Armstrong Flooring has filed for Chapter 11 bankruptcy protection while it continues to pursue a possible sale of the company.
Armstrong, which filed for bankruptcy alongside its licensing and Latin American affiliates, asked for court approval for $30 million in senior-secured debtor-in-possession financing. “With the support of our board of directors, we have determined that using the Chapter 11 process to effectuate a potential sale is the right next step for our company,” Michel Vermette, Armstrong CEO, said in an internal announcement.
The company’s filings list $317.8 million in total debts. Its $160.5 million in long-term secured debt is broken down into a $62.5 million revolving credit facility and a $98 million term loan, according to the filings.
Vermette said the company launched an effort to modernize operations and increase profits in early 2020, and had expended “significant resources” when the COVID-19 pandemic hit. “Among other things, the company faced extended shutdowns of certain manufacturing facilities, supply chain disruptions, inflation and an overall decline in sales of flooring products,” he said.
Armstrong Flooring subsequently cut costs and began to see some improvement in 2021, but profits were still hampered by inflationary pressures and supply chain problems, according to Vermette. The company began negotiations with its lenders and ultimately reached an agreement in December 2021 that significantly restricted its business operations, in part imposing an “onerous” cash dominion arrangement and requiring Armstrong to keep certain levels of inventory and accounts receivable, according to the release.

The lenders also required the company to find a buyer by the end of March—a date that was later extended to May 8—which Vermette said resulted in significant employee attrition, customers reducing their orders and vendors demanding better terms. Talks with the most promising potential buyer broke down in April, though, and attempts to find another buyer were unsuccessful before the deadline, Vermette noted. “The sale process is continuing, and Armstrong Flooring hopes to consummate an orderly sale of the entire business or its core assets as soon as practicable.”
Armstrong, which operates six manufacturing plants in the U.S., China and Australia and sells in the North American commercial and residential markets as well as in commercial markets in the Pacific Rim, has retained Riveron Consulting as its financial adviser and Houlihan Lokey as its investment banker.
Distributors weighs in
The Chapter 11 resolution will have ramifications for Armstrong’s flooring wholesaler partners. The company’s management sent out a letter to distributors explaining that, from their perspective, it will be business as usual as they go through the process.

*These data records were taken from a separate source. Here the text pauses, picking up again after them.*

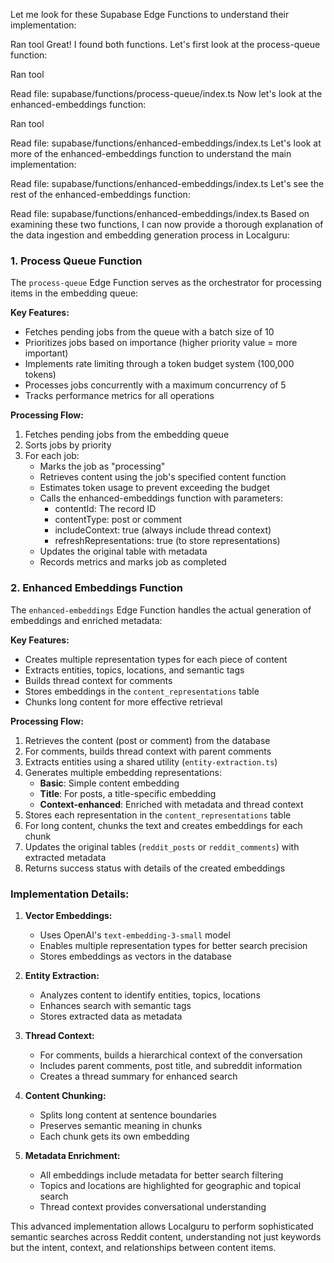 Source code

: 
Let me look for these Supabase Edge Functions to understand their implementation:

Ran tool
Great! I found both functions. Let's first look at the process-queue function:

Ran tool

Read file: supabase/functions/process-queue/index.ts
Now let's look at the enhanced-embeddings function:

Ran tool

Read file: supabase/functions/enhanced-embeddings/index.ts
Let's look at more of the enhanced-embeddings function to understand the main implementation:

Read file: supabase/functions/enhanced-embeddings/index.ts
Let's see the rest of the enhanced-embeddings function:

Read file: supabase/functions/enhanced-embeddings/index.ts
Based on examining these two functions, I can now provide a thorough explanation of the data ingestion and embedding generation process in Localguru:

### 1. Process Queue Function

The `process-queue` Edge Function serves as the orchestrator for processing items in the embedding queue:

**Key Features:**
- Fetches pending jobs from the queue with a batch size of 10
- Prioritizes jobs based on importance (higher priority value = more important)
- Implements rate limiting through a token budget system (100,000 tokens)
- Processes jobs concurrently with a maximum concurrency of 5
- Tracks performance metrics for all operations

**Processing Flow:**
1. Fetches pending jobs from the embedding queue
2. Sorts jobs by priority
3. For each job:
   - Marks the job as "processing" 
   - Retrieves content using the job's specified content function
   - Estimates token usage to prevent exceeding the budget
   - Calls the enhanced-embeddings function with parameters:
     - contentId: The record ID
     - contentType: post or comment
     - includeContext: true (always include thread context)
     - refreshRepresentations: true (to store representations)
   - Updates the original table with metadata
   - Records metrics and marks job as completed

### 2. Enhanced Embeddings Function

The `enhanced-embeddings` Edge Function handles the actual generation of embeddings and enriched metadata:

**Key Features:**
- Creates multiple representation types for each piece of content
- Extracts entities, topics, locations, and semantic tags
- Builds thread context for comments
- Stores embeddings in the `content_representations` table
- Chunks long content for more effective retrieval

**Processing Flow:**
1. Retrieves the content (post or comment) from the database
2. For comments, builds thread context with parent comments
3. Extracts entities using a shared utility (`entity-extraction.ts`)
4. Generates multiple embedding representations:
   - **Basic**: Simple content embedding 
   - **Title**: For posts, a title-specific embedding
   - **Context-enhanced**: Enriched with metadata and thread context
5. Stores each representation in the `content_representations` table
6. For long content, chunks the text and creates embeddings for each chunk
7. Updates the original tables (`reddit_posts` or `reddit_comments`) with extracted metadata
8. Returns success status with details of the created embeddings

### Implementation Details:

1. **Vector Embeddings:**
   - Uses OpenAI's `text-embedding-3-small` model
   - Enables multiple representation types for better search precision
   - Stores embeddings as vectors in the database

2. **Entity Extraction:**
   - Analyzes content to identify entities, topics, locations
   - Enhances search with semantic tags
   - Stores extracted data as metadata

3. **Thread Context:**
   - For comments, builds a hierarchical context of the conversation
   - Includes parent comments, post title, and subreddit information
   - Creates a thread summary for enhanced search

4. **Content Chunking:**
   - Splits long content at sentence boundaries
   - Preserves semantic meaning in chunks
   - Each chunk gets its own embedding

5. **Metadata Enrichment:**
   - All embeddings include metadata for better search filtering
   - Topics and locations are highlighted for geographic and topical search
   - Thread context provides conversational understanding

This advanced implementation allows Localguru to perform sophisticated semantic searches across Reddit content, understanding not just keywords but the intent, context, and relationships between content items.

“Without being on the inside, I am somewhat at a loss to project outcomes,” said Scott Rozmus, president/CEO of Romeoville, Ill.-based FlorStar Sales, a top 20 flooring distributor. “I think the marketplace and channel will know a lot more once the bankruptcy [court] rules on the various motions and we receive more guidance from Armstrong Flooring’s management team. It’s not entirely clear what the go-forward will be right now.”